適用資料庫:Google Scholar, Web of Science, ERIC 預期命中數:80-120 篇 篩選條件:時間範圍 2023-2025(政策與倫理文獻密集期)

檢索式 3.2:揭露與透明度(擴充版)

("generative AI" OR "ChatGPT" OR "AI tools")
AND
("disclosure" OR "transparency" OR "attribution" OR "responsible use")
AND
("academic publishing" OR "scholarly writing" OR "authorship")

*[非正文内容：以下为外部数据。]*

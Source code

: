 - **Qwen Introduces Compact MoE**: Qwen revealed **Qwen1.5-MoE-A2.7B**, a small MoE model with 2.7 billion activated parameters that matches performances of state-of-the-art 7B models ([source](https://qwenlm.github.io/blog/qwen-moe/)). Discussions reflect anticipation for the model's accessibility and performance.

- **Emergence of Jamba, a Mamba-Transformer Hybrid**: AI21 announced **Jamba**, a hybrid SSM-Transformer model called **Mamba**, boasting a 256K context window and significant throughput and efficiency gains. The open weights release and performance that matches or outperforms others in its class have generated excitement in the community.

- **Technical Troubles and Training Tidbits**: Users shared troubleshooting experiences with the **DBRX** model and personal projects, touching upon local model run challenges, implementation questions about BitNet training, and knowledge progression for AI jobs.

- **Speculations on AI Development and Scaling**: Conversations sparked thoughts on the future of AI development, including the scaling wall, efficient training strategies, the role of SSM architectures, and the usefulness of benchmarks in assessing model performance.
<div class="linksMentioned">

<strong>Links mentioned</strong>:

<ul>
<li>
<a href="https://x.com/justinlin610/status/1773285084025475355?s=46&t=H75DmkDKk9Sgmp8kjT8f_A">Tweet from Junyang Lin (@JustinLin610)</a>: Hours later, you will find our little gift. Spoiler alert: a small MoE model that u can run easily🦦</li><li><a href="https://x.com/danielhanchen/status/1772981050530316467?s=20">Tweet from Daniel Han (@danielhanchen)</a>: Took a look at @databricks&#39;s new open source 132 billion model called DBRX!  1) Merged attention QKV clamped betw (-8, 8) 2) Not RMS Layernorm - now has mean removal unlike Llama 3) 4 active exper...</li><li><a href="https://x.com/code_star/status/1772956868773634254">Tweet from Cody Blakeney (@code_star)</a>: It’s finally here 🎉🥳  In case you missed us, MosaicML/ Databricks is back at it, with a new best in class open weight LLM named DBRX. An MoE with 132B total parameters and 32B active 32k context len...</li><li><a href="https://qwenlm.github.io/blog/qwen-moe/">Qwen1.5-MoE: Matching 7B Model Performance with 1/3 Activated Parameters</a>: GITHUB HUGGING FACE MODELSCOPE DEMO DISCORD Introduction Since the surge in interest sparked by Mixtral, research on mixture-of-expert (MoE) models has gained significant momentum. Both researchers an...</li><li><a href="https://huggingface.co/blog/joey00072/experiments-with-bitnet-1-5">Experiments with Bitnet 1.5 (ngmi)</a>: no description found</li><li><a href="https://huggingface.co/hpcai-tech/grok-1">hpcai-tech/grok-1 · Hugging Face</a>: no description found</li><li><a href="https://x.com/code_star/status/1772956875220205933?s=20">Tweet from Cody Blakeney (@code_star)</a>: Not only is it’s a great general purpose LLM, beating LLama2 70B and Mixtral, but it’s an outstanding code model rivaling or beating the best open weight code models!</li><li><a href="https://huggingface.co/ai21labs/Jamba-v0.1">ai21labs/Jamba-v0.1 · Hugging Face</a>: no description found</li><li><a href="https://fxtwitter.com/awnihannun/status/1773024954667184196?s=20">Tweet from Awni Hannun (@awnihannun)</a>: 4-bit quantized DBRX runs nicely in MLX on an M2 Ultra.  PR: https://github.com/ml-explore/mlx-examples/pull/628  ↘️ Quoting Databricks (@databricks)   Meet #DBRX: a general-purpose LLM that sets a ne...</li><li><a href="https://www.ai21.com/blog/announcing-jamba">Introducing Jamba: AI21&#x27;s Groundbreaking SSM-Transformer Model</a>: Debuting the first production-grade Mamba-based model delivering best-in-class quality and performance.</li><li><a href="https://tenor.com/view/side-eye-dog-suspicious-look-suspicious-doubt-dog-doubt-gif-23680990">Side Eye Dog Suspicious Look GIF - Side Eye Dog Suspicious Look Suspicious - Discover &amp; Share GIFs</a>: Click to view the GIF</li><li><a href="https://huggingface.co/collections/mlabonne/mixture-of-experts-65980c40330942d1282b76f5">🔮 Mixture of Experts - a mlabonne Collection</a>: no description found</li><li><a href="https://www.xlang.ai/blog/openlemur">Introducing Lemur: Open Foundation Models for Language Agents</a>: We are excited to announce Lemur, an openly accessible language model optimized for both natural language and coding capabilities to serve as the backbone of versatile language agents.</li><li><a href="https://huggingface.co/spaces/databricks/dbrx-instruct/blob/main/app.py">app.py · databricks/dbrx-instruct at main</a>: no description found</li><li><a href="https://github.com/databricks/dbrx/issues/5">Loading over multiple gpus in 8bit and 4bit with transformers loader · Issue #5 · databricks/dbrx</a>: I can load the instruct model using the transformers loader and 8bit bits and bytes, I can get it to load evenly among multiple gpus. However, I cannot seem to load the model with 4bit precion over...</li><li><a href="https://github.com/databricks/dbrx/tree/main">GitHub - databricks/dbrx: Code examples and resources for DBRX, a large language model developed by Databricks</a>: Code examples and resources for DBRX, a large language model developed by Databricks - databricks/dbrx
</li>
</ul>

適用資料庫:Google Scholar, Web of Science 預期命中數:50-80 篇 篩選條件:優先選擇倫理學期刊(如 Research Ethics)與機構政策文件

檢索式 2.1:AI 檢測技術(補充)

("AI detection" OR "GPTZero" OR "Turnitin" OR "AI detector*")
AND
("accuracy" OR "reliability" OR "validity" OR "false positive*")
AND
("educational context" OR "higher education" OR "academic assessment")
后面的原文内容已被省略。